Jardin de l'école Du Breuil : un potentiel jardin pour déficients visuels ?

Le jardin de l’école Du Breuil est un lieu où se croisent élèves, professeurs, jardiniers et visiteurs. Les échanges sont nombreux et les jardiniers sont toujours prêts à répondre aux questions.  En 2015, lors de l’une de ces discussions, la responsable de la rocaille de l'époque m’a parlé d’un projet de jardin pour aveugle qu’elle aimerait mettre en place à l’école.

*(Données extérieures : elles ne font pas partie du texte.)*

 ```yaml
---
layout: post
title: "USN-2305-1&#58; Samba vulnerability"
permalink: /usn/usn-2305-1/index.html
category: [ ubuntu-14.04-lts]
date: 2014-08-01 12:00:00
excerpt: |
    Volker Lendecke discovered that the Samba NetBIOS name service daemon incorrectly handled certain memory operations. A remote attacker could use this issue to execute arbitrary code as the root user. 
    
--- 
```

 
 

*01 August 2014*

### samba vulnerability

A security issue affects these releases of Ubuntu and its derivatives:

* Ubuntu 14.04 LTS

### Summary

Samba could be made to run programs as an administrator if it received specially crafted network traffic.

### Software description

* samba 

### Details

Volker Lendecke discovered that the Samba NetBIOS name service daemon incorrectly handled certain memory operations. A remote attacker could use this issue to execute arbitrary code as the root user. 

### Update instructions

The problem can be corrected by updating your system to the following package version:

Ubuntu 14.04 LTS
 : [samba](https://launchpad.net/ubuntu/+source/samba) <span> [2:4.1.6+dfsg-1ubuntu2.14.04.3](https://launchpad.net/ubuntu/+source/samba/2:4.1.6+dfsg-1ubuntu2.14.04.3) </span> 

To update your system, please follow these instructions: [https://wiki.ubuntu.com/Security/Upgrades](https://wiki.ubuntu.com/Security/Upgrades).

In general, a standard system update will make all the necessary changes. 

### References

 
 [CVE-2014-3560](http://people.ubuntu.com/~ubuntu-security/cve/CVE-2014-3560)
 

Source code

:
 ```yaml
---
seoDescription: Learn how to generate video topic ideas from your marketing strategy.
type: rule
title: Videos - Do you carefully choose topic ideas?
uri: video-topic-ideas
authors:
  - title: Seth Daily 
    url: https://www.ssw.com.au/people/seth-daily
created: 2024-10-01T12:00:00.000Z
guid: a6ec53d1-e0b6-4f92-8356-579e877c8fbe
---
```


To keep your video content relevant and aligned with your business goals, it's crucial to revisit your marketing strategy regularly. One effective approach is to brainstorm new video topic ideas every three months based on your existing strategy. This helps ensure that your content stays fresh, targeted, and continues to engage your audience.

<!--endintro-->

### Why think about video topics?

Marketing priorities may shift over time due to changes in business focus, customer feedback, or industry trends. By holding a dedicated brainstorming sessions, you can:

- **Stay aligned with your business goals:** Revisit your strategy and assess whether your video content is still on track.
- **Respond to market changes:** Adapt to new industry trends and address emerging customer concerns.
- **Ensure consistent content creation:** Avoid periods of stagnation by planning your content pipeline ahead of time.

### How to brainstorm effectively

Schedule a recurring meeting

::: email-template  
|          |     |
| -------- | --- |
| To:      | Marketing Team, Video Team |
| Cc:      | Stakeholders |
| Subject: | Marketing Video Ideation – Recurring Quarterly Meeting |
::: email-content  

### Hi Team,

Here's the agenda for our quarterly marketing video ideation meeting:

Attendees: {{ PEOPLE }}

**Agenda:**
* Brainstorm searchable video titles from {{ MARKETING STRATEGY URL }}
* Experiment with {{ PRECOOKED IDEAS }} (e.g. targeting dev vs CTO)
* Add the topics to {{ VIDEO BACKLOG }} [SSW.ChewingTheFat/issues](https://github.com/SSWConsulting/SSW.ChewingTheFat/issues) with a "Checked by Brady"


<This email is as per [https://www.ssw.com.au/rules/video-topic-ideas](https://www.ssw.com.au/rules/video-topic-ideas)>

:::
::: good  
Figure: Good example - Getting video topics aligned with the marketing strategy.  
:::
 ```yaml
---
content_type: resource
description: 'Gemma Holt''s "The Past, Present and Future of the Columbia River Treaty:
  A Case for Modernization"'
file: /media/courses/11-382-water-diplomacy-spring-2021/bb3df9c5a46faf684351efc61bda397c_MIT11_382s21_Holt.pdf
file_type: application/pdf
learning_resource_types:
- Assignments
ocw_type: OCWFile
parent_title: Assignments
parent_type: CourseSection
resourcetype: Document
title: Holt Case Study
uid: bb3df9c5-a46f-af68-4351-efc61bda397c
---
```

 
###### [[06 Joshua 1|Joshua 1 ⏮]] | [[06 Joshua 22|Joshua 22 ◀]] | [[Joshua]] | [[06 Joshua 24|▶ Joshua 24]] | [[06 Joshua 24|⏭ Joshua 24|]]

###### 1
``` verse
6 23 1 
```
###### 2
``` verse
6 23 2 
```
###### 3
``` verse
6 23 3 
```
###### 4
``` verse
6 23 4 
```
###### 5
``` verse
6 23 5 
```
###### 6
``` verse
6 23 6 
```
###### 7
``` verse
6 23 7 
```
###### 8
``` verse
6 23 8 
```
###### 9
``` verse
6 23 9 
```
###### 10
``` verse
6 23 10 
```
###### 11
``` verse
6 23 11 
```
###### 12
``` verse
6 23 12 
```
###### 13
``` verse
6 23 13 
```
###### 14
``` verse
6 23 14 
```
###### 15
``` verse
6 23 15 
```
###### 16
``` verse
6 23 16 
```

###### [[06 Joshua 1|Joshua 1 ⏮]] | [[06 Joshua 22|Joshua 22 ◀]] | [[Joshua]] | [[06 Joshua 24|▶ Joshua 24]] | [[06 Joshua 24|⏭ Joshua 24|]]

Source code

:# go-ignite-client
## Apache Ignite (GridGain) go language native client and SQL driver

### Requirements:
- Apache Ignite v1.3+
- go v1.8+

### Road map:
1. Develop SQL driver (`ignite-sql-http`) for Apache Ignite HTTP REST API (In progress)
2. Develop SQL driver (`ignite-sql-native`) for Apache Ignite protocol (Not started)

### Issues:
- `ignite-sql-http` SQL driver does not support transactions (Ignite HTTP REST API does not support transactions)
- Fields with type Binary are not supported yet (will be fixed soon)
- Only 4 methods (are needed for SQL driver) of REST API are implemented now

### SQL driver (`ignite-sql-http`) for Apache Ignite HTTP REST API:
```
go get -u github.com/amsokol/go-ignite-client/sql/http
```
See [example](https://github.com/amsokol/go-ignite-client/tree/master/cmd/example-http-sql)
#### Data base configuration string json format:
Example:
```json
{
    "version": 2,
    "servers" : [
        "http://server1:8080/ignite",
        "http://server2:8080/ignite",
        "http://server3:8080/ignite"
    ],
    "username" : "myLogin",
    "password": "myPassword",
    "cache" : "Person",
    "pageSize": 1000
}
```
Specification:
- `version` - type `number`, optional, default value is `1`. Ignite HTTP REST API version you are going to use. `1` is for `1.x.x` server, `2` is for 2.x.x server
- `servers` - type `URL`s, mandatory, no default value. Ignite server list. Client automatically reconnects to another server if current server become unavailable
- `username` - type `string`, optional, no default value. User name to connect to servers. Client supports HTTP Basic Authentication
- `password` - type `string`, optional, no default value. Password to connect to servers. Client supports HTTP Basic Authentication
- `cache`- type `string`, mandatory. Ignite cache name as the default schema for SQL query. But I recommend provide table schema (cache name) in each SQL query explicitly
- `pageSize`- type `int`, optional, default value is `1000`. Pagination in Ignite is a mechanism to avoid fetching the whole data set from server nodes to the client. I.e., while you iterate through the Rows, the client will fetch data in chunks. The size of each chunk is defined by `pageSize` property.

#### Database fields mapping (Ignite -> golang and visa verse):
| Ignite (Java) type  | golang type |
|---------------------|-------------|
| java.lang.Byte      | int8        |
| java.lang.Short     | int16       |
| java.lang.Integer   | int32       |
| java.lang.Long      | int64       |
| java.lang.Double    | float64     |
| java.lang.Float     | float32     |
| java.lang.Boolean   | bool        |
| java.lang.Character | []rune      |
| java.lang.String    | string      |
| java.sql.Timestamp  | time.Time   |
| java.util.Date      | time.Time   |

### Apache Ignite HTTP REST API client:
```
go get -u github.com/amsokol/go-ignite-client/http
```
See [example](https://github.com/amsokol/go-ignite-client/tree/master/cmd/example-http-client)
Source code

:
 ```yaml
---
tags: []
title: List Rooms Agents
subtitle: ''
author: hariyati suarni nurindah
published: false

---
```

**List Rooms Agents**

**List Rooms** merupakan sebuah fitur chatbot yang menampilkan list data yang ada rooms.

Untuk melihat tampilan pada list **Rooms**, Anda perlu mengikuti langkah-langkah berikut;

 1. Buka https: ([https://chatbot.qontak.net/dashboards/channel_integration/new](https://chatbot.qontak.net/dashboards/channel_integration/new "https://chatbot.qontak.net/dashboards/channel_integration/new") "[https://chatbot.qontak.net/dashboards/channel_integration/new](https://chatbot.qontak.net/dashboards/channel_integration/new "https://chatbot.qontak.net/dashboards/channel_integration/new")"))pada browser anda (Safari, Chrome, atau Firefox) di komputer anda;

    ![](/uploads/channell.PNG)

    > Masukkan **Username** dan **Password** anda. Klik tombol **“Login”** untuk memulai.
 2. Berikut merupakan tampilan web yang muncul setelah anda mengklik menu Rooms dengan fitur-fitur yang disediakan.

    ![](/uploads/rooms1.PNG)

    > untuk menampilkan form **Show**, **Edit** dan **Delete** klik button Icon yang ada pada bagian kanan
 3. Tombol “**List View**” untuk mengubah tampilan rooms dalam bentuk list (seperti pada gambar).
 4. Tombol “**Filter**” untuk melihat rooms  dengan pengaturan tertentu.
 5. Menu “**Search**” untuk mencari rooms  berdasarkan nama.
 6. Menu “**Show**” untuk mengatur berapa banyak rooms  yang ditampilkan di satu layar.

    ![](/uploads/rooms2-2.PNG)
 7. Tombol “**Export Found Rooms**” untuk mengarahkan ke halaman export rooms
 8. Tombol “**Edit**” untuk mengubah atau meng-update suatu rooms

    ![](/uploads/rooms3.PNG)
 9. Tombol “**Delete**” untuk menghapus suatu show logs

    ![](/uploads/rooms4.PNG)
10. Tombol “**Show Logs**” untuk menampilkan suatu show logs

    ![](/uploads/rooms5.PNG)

Je me suis alors interrogée sur l'intérêt de faire un bout de jardin pour une population spécifique alors que la totalité du jardin est certainement merveilleuse pour tous. Chacun pouvant y trouver les éléments qui le font vibrer.

Mais alors, en quoi le jardin de l’école Du Breuil pourrait être un beau jardin pour les personnes déficientes visuelles ?

Présentation du site

Plan du jardin de l'école Du Breuil. © Sandrine Tellier

Le jardin de l’école se compose de plusieurs jardins :

  • La cour d’honneur et son jardin à la française ;
  • Le jardin paysager (jardin anglais);
  • La rocaille ;
  • La roseraie ;
  • Le jardin des plantes grimpantes ;
  • La pépinière ;
  • Le fruticetum ;
  • Le jardin de présentation de la collection des plantes saisonnières ;
  • Les serres ;
  • Le potager ;
  • Le verger ;
  • Le jardin de vivaces ;
  • La collection de systématiques.    

La promenade des 4 sens

La rocaille

Rocaille l'été : damier de sagine et fleurs colorées. © Sandrine Tellier
Rocaille l'été : damier de sagine et fleurs colorées
Ambiance cosi et ombragée de la rocaille. © Sandrine Tellier
Ambiance cosi et ombragée de la rocaille
Rocaille l'hiver : quelques arbres dénudés et sol apparent. © Sandrine Tellier
Rocaille l'hiver

Le jardin de rocaille est l’une des rare parties de l’école où il y a de petits dénivelés à franchir pour profiter des différents types de rocailles. Son approche peut donc sembler difficile, mais la récompense est au prix de cet effort.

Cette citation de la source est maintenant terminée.